Yellowducksarecute · 26/12/2022 21:14

he broke up with me in September. He has my daughter at his family Christmas gathering without me I’m the only one not there I feel so shut out and abandoned like I’m dead to them. It’s hard to express how I feel about it. He seems perfectly happy to not have me there which makes it worse. His brothers have girlfriends and they’re there too probably getting on swell… it’s just hurtful my own daughter is there she’s only 2 I hate sharing her with him and his family :( they’re heartless people they don’t know how hurtful it all is. His dad dressed up as Santa I took my daughter to see Santa at Dobbies and now they’re doing that idky I just feel upset and left out like I don’t matter even though I’m the one who brought her into the world and raised her myself when he didn’t help at all.

OP posts:
Lexi868 · 26/12/2022 21:17

I can imagine that must feel very upsetting feeling like you are sharing her and you are being left out. If it was more civil and friendly, you probably wouldn't feel as bad. Would you be able to have a heart to heart and try to make things civil for the sake of your little one and for you both moving forwards?
Do you include him in gatherings with your family and daughter as well?

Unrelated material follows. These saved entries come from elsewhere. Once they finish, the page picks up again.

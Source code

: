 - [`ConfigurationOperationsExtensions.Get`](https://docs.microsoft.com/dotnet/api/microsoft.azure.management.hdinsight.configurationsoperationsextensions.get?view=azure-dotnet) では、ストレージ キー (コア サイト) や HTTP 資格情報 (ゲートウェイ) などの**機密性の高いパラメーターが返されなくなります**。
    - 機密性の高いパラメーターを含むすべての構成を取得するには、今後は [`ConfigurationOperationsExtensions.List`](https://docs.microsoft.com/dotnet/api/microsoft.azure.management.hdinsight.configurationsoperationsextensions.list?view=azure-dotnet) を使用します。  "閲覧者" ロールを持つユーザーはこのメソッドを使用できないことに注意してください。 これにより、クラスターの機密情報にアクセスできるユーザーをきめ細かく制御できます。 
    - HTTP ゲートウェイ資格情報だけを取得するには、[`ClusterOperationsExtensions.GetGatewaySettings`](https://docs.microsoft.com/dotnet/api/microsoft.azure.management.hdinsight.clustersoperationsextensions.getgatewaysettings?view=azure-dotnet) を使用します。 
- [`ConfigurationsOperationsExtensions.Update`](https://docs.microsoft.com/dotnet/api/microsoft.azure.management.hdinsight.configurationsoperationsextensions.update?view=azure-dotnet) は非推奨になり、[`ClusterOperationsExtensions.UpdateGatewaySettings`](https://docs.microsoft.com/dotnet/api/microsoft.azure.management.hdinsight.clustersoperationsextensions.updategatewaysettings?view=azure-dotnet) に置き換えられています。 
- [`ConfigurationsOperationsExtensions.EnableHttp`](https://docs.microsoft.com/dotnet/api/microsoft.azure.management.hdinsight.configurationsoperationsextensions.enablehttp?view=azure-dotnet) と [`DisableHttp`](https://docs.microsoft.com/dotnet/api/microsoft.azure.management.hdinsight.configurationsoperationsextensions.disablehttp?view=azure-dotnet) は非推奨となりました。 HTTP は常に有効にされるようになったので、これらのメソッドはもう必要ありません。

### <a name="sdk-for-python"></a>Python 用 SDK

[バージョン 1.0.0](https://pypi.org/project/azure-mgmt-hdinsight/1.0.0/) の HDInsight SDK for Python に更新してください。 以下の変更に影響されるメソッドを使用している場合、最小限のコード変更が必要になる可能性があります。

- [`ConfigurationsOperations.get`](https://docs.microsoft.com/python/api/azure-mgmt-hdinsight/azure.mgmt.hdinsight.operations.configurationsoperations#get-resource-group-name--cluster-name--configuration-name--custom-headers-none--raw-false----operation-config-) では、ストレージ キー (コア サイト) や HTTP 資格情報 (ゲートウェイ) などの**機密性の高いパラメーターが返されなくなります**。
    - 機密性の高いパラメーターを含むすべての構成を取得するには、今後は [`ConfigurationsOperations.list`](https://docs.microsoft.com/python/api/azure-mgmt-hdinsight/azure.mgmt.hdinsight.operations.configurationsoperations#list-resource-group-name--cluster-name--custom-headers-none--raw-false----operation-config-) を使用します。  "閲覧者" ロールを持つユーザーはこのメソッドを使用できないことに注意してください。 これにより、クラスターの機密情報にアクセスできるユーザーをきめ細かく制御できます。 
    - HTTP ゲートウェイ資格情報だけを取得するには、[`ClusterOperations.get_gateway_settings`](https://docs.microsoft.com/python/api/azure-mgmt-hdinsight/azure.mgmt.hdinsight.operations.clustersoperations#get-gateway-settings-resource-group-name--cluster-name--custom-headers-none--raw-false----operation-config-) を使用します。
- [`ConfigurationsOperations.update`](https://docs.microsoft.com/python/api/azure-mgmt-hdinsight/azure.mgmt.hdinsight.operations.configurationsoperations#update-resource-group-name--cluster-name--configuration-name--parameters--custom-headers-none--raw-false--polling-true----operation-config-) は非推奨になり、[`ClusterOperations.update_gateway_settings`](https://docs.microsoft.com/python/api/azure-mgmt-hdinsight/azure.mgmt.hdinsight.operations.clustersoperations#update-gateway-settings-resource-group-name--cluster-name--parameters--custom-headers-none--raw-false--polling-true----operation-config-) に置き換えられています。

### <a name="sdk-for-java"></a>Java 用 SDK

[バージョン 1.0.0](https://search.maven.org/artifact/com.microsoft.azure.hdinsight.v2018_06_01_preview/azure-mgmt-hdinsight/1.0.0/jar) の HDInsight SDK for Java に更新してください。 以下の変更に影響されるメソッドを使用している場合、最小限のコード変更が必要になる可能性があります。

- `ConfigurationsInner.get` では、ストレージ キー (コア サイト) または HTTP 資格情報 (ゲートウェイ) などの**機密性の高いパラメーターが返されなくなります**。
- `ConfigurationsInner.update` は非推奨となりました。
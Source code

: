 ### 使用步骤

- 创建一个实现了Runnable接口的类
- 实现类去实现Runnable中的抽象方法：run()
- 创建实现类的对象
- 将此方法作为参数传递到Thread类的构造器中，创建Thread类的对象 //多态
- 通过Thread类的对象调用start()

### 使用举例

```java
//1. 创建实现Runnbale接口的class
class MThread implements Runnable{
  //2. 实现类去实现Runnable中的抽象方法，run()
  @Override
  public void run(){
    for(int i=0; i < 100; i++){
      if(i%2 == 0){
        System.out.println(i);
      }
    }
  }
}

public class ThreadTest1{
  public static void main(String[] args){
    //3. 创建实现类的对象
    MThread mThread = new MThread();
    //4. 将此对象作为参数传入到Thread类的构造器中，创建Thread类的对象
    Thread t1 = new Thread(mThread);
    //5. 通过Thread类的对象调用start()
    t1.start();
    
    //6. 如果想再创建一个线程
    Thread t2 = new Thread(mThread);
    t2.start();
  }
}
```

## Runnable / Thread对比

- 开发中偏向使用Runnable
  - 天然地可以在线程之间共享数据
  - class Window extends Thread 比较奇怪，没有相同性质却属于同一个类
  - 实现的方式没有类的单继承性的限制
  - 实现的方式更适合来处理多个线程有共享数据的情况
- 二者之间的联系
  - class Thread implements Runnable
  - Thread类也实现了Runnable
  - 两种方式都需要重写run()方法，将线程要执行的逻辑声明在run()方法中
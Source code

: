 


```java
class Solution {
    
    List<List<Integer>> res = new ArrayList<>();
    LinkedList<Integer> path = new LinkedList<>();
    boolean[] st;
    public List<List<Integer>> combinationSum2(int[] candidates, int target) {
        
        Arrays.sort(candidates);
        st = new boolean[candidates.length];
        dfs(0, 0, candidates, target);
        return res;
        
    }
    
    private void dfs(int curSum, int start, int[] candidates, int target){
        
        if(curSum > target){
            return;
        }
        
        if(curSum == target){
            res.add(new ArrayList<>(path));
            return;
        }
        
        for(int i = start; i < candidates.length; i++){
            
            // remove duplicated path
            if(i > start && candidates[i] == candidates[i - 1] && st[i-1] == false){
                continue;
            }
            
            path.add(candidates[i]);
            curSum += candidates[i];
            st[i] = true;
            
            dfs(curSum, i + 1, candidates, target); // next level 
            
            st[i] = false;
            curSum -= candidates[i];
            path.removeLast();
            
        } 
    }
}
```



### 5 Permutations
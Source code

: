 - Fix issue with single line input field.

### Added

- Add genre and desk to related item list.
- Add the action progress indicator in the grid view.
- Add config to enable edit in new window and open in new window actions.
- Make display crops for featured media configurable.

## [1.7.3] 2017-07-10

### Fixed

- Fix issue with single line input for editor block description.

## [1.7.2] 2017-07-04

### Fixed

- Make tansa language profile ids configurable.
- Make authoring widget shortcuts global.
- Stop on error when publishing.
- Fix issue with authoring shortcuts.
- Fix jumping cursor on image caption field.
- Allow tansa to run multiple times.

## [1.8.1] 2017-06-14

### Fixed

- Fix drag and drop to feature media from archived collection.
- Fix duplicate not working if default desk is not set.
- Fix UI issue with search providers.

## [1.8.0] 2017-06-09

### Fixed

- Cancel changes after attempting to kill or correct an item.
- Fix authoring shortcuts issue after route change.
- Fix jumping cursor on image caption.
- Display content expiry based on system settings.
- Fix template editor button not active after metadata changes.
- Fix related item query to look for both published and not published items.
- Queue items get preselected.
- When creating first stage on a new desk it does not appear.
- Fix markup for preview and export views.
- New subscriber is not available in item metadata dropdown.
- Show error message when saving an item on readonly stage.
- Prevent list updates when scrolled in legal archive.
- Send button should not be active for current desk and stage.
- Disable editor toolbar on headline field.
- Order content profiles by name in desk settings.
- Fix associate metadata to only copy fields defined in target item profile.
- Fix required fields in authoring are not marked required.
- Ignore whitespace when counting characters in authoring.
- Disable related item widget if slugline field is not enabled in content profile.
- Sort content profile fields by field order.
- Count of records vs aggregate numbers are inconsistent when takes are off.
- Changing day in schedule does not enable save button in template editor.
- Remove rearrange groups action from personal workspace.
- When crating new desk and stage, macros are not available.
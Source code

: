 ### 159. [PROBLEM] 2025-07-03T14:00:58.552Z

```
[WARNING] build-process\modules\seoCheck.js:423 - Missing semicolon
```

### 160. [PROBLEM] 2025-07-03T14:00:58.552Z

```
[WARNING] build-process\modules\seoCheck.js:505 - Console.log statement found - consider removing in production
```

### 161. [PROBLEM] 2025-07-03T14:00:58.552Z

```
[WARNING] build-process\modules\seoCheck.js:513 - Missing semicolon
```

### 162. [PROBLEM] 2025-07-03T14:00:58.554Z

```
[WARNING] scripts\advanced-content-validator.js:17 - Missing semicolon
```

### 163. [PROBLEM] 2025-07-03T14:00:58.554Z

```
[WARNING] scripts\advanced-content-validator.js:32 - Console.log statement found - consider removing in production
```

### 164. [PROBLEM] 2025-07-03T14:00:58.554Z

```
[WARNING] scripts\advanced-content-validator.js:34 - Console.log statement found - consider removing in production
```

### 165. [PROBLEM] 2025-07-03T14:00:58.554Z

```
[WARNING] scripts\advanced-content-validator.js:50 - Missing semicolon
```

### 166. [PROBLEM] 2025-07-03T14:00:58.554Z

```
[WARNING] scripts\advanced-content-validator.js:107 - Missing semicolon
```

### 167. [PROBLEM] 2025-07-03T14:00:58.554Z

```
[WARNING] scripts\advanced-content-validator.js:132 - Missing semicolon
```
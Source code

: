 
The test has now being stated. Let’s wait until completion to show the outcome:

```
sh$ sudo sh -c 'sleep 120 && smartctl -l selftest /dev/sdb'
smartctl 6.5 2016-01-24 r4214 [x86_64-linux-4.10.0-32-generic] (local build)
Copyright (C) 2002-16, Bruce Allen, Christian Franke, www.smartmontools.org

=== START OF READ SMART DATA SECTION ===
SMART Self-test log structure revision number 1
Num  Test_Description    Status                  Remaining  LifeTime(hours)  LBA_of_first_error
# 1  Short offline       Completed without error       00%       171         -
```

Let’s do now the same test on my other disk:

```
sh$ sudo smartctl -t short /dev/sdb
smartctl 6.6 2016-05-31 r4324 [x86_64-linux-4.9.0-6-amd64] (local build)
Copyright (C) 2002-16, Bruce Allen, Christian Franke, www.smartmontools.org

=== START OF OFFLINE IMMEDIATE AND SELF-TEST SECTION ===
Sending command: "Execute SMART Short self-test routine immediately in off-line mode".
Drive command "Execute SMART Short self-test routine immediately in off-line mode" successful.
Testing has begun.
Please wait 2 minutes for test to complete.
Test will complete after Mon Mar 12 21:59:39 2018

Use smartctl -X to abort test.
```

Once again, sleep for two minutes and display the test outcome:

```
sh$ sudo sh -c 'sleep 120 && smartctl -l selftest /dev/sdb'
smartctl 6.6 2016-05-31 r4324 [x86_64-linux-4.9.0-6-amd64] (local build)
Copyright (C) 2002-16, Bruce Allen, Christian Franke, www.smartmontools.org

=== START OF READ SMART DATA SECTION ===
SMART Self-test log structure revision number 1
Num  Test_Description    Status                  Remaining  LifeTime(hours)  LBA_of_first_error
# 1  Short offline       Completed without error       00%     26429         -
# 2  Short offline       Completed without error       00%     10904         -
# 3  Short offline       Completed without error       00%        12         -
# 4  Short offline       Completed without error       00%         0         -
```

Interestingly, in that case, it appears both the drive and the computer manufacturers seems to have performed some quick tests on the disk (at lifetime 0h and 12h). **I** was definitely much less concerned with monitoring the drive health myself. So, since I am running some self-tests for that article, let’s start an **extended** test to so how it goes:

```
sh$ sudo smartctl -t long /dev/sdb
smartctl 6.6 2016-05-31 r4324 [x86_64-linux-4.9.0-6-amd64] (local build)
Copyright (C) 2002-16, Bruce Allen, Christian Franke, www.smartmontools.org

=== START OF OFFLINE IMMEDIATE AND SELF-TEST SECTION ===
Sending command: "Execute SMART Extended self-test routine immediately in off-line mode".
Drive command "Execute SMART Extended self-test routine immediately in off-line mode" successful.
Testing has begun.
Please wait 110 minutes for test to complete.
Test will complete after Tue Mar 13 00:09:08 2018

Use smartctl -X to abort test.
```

Yellowducksarecute · 26/12/2022 21:22

It is it’s heartbreaking everything he’s done to me makes me feel suicidal :(
He said he’ll come back and be home next year to live with us again but I don’t get why he can’t have a nice Christmas together for our daughter it’s infuriating

OP posts:
mumyes · 26/12/2022 21:34

@Yellowducksarecute I'm so sorry you're going through this. I have been in your position & it is one of the most emotionally painful things I've ever had to deal with in my life.

It does get easier...

Please know that although awful, your emotions given the situation are sadly very 'normal'. Be kind to yourself, eat good food, rest, try to get outside / go for a walk. Say to yourself that this feeling will pass, this situation will pass...your DD will be home soon.

Flowers
Lexi868 · 26/12/2022 23:19

I'm so sorry he's made you feel this way and that you feel shut out. I do agree with the person who said it gets better over time. Be kind to yourself during this difficult time and gather as much support as you can. ❤️

SpinningFloppa · 26/12/2022 23:24

I guess the best way to think about it is would you invite him to your family for Xmas? It’s hard but start as you mean to go on and don’t give mixed messages by spending Xmas together it’s best in the long run.

OriginalUsername2 · 26/12/2022 23:32

It does feel really shitty. I remember sending my little girl off for her “family birthday party” without me. I spent my late teens and 20’s with them every weekend so the sudden cut-off felt brutal.

It does get easier! You have to make your own special traditions and also fill your life up with your own new lovely people and activities. It takes some time.